GBP/USD weakens in early US session but stays in range below 1.4345. Intraday bias remains neutral as consolidations from 1.4345 might extend. Still, in case of another fall, downside should be contained by 1.3915 support to bring rally resumption. On the upside, break of 1.4345 will resume medium term up trend to 100% projection of 1.2108 to 1.3651 from 1.3038 at 1.4581 next.
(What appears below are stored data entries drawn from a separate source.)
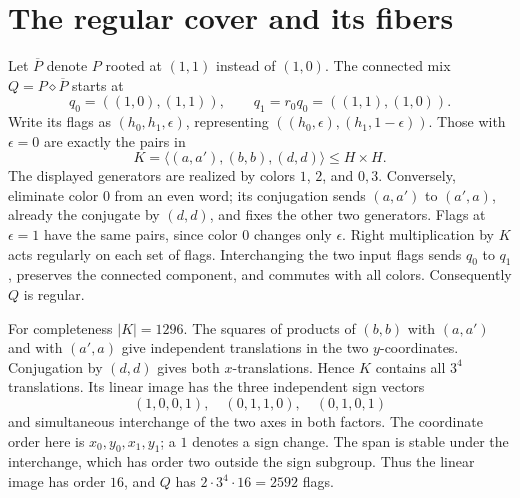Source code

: \documentclass[a4paper,11pt]{article}
\newcommand{\gen}[1]{\langle#1\rangle}
\newcommand{\mix}{\mathbin{\diamond}}\newcommand{\Aut}{\operatorname{Aut}}
\begin{document}
\section{The regular cover and its fibers}
Let $\overline P$ denote $P$ rooted at $(1,1)$ instead of $(1,0)$.
The connected mix $Q=P\mix\overline P$ starts at
\[
 q_0=((1,0),(1,1)),\qquad q_1=r_0q_0=((1,1),(1,0)).
\]
Write its flags as $(h_0,h_1,\epsilon)$, representing
$((h_0,\epsilon),(h_1,1-\epsilon))$. Those with $\epsilon=0$ are
exactly the pairs in
\[
 K=\gen{(a,a'),(b,b),(d,d)}\leq H\times H.           \tag{4}
\]
The displayed generators are realized by colors $1$, $2$, and $0,3$.
Conversely, eliminate color $0$ from an even word; its conjugation sends
$(a,a')$ to $(a',a)$, already the conjugate by $(d,d)$, and fixes the
other two generators. Flags at $\epsilon=1$ have the same pairs, since
color $0$ changes only $\epsilon$. Right multiplication by $K$ acts
regularly on each set of flags. Interchanging the two input flags sends
$q_0$ to $q_1$, preserves the connected component, and commutes with
all colors. Consequently $Q$ is regular.

For completeness $|K|=1296$. The squares of products of $(b,b)$
with $(a,a')$ and with $(a',a)$ give independent translations in the
two $y$-coordinates. Conjugation by $(d,d)$ gives both $x$-translations.
Hence $K$ contains all $3^4$ translations. Its linear image has the
three independent sign vectors
\[
 (1,0,0,1),\quad(0,1,1,0),\quad(0,1,0,1)
\]
and simultaneous interchange of the two axes in both factors.
The coordinate order here is $x_0,y_0,x_1,y_1$; a $1$ denotes a sign
change. The span is stable under the interchange, which has order two
outside the sign subgroup. Thus the linear image has order $16$,
and $Q$ has $2\cdot3^4\cdot16=2592$ flags.
\end{document}
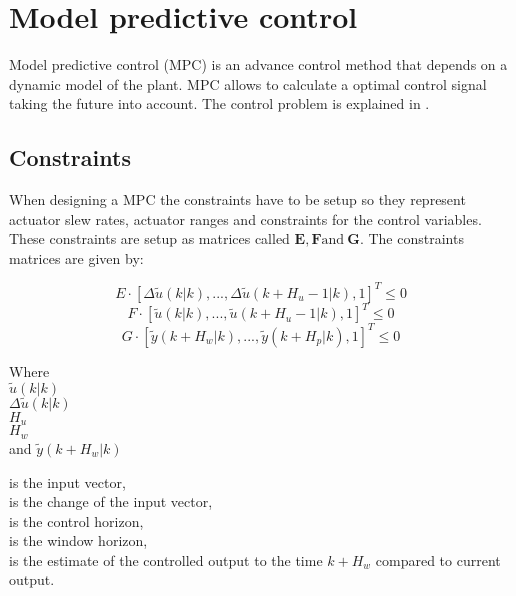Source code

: \section{Model predictive control}

Model predictive control (MPC) is an advance control method that depends on a dynamic model of the plant. MPC allows to calculate a optimal control signal taking the future into account. The control problem is explained in .

\subsection{Constraints}

When designing a MPC the constraints have to be setup so they represent actuator slew rates, actuator ranges and constraints for the control variables. These constraints are setup as matrices called $\pmb{E}, \pmb{F} \text{and} \:\pmb{G}$. The constraints matrices are given by: 

\begin{equation}
E \cdot [\Delta\tilde u(k|k),...,\Delta\tilde u(k+H_u-1|k),1]^T \leq 0 
\label{eq:slewrate}
\end{equation}
\begin{equation}
F \cdot [\tilde u(k|k),...,\tilde u(k+H_u-1|k),1]^T \leq 0 
\label{eq:actranges}
\end{equation}
\begin{equation}
G \cdot [\tilde y(k+H_w|k),...,\tilde y(k+H_p|k),1]^T \leq 0
\label{eq:controlvar}
\end{equation}


 \begin{minipage}[t]{0.20\textwidth}
 Where\\
 \hspace*{8mm} $\tilde u(k|k)$ \\
 \hspace*{8mm} $\Delta\tilde u(k|k)$ \\
 \hspace*{8mm} $H_u$ \\
 \hspace*{8mm} $H_w$ \\
 and \hspace*{0.7mm} $\tilde y(k+H_w|k)$	
 \end{minipage}
 \begin{minipage}[t]{0.68\textwidth}
 \vspace*{2mm}
 is the input vector, \\
 is the change of the input vector, \\
 is the control horizon, \\
 is the window horizon, \\
 is the estimate of the controlled output to the time $k+H_w$ compared to current output.
 \end{minipage}


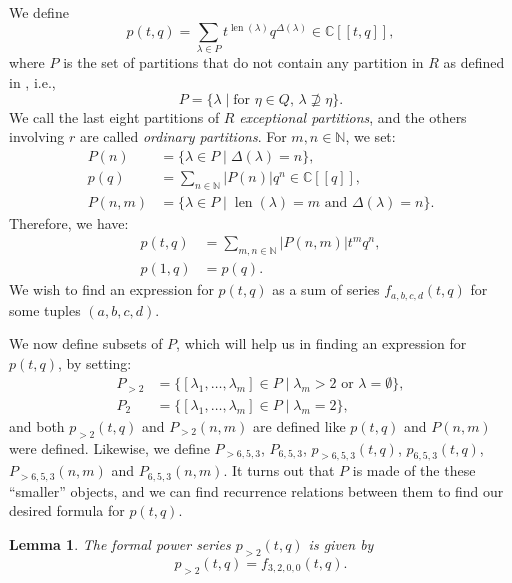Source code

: \documentclass[a4paper, 12pt, reqno]{amsart}
\newtheorem{lemma}[theorem]{Lemma}
\theoremstyle{remark}
\DeclareMathOperator{\len}{len}
\begin{document}
We define
\begin{equation*}
  p(t, q) = \sum_{\lambda \in P}t^{\len(\lambda)}q^{\Delta(\lambda)} \in \mathbb{C}[[t, q]],
\end{equation*}
where $P$ is the set of partitions that do not contain any partition in $R$ as defined in , i.e.,
\begin{equation*}
  P = \{\lambda \mid \text{for $\eta \in Q$, $\lambda \nsupseteq \eta$}\}.
\end{equation*}
We call the last eight partitions of $R$ \emph{exceptional partitions}, and the others involving $r$ are called \emph{ordinary partitions}.
For $m, n \in \mathbb{N}$, we set:
\begin{align*}
  P(n) &= \{\lambda \in P \mid \Delta(\lambda) = n\}, \\
  p(q) &= \sum_{n \in \mathbb{N}}|P(n)|q^n \in \mathbb{C}[[q]], \\
  P(n, m) &= \{\lambda \in P \mid \text{$\len(\lambda) = m$ and $\Delta(\lambda) = n$}\}.
\end{align*}
Therefore, we have:
\begin{align*}
  p(t, q) &= \sum_{m, n \in \mathbb{N}}|P(n, m)|t^mq^n, \\
  p(1, q) &= p(q).
\end{align*}
We wish to find an expression for $p(t, q)$ as a sum of series $f_{a, b, c, d}(t, q)$ for some tuples $(a, b, c, d)$.

We now define subsets of $P$, which will help us in finding an expression for $p(t, q)$, by setting:
\begin{align*}
  P_{>2} &= \{[\lambda_1, \dots, \lambda_m] \in P \mid \text{$\lambda_m > 2$ or $\lambda = \emptyset$}\}, \\
  P_2 &= \{[\lambda_1, \dots, \lambda_m] \in P \mid \lambda_m = 2\},
\end{align*}
and both $p_{>2}(t, q)$ and $P_{>2}(n, m)$ are defined like $p(t, q)$ and $P(n, m)$ were defined.
Likewise, we define $P_{>6, 5, 3}$, $P_{6, 5, 3}$, $p_{>6, 5, 3}(t, q)$, $p_{6, 5, 3}(t, q)$, $P_{>6, 5, 3}(n, m)$ and $P_{6, 5, 3}(n, m)$.
It turns out that $P$ is made of the these ``smaller'' objects, and we can find recurrence relations between them to find our desired formula for $p(t, q)$.

\begin{lemma}
  \label{lmm:2}
  The formal power series $p_{>2}(t, q)$ is given by
  \begin{equation*}
    p_{>2}(t, q) = f_{3, 2, 0, 0}(t, q).
  \end{equation*}
\end{lemma}
\end{document}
However, break of 1.3915 will argue that, at least, deeper pull back in underway to 1.3651 resistance turned support.

In the bigger picture, sustained break of 1.3835 key resistance level indicates that rebound from 1.1946 is at least correcting the long term down from from 2007 high at 2.1161. Further rise should now be seen back to 38.2% retracement of 2.1161 (2007 high) to 1.1946 (2016 low) at 1.5466. Medium term outlook will stay bullish as long as 1.3038 support holds, in case of pull back.

GBP/USD 4 Hours Chart

GBP/USD Daily Chart

USD/CHF Mid-Day Outlook

Daily Pivots: (S1) 0.9232; (P) 0.9287; (R1) 0.9317; More...

USD/CHF recovers in early US session but stays below 0.9392 minor resistance. Intraday bias remains on the downside and deeper fall is still mildly favored. Current decline from 1.0037 should extend to next key fibonacci level at 0.9115. On the upside, break of 0.9392 minor resistance, however, will indicate short term bottoming and bring stronger rebound.

In the bigger picture, the strong break of 0.9420 support suggests that fall from 1.0342 is developing into a medium term down trend. Deeper fall should be seen to 100% projection of 1.0342 to 0.9420 from 1.0037 at 0.9115. Break will target 161.8% projection at 08545. In any case, break of 0.9640 resistance is needed to be the first sign of medium term bottoming. Otherwise, outlook will stay bearish even in case of strong rebound.

USD/CHF 4 Hours Chart

USD/CHF Daily Chart

USD/JPY Mid-Day Outlook

Daily Pivots: (S1) 109.07; (P) 109.41; (R1) 109.73; More...

USD/JPY's rebound from 108.27 extends higher today. Break of 110.18 support turned resistance is taken as the first sign of near term reversal. Intraday bias is turned back to the upside for 111.47 resistance first. Sustained break there will also have 55 day EMA (now at 11.39) firmly taken out. In such case, further rise would be seen back to 113.38/114.73 resistance zone. On the downside, however, below 109.22 minor support will turn focus back to 108.27 instead.

In the bigger picture, current development argues that the corrective pattern from 118.65 is extending. There is risk of dropping further to 61.8% retracement of 98.97 to 118.65 at 106.48. But this level should provide strong support to contain downside and bring resumption of rise from 98.97. However, sustained break of 106.48 will now likely send USD/JPY through 98.97 to resume the corrective fall from 125.85 (2015 high).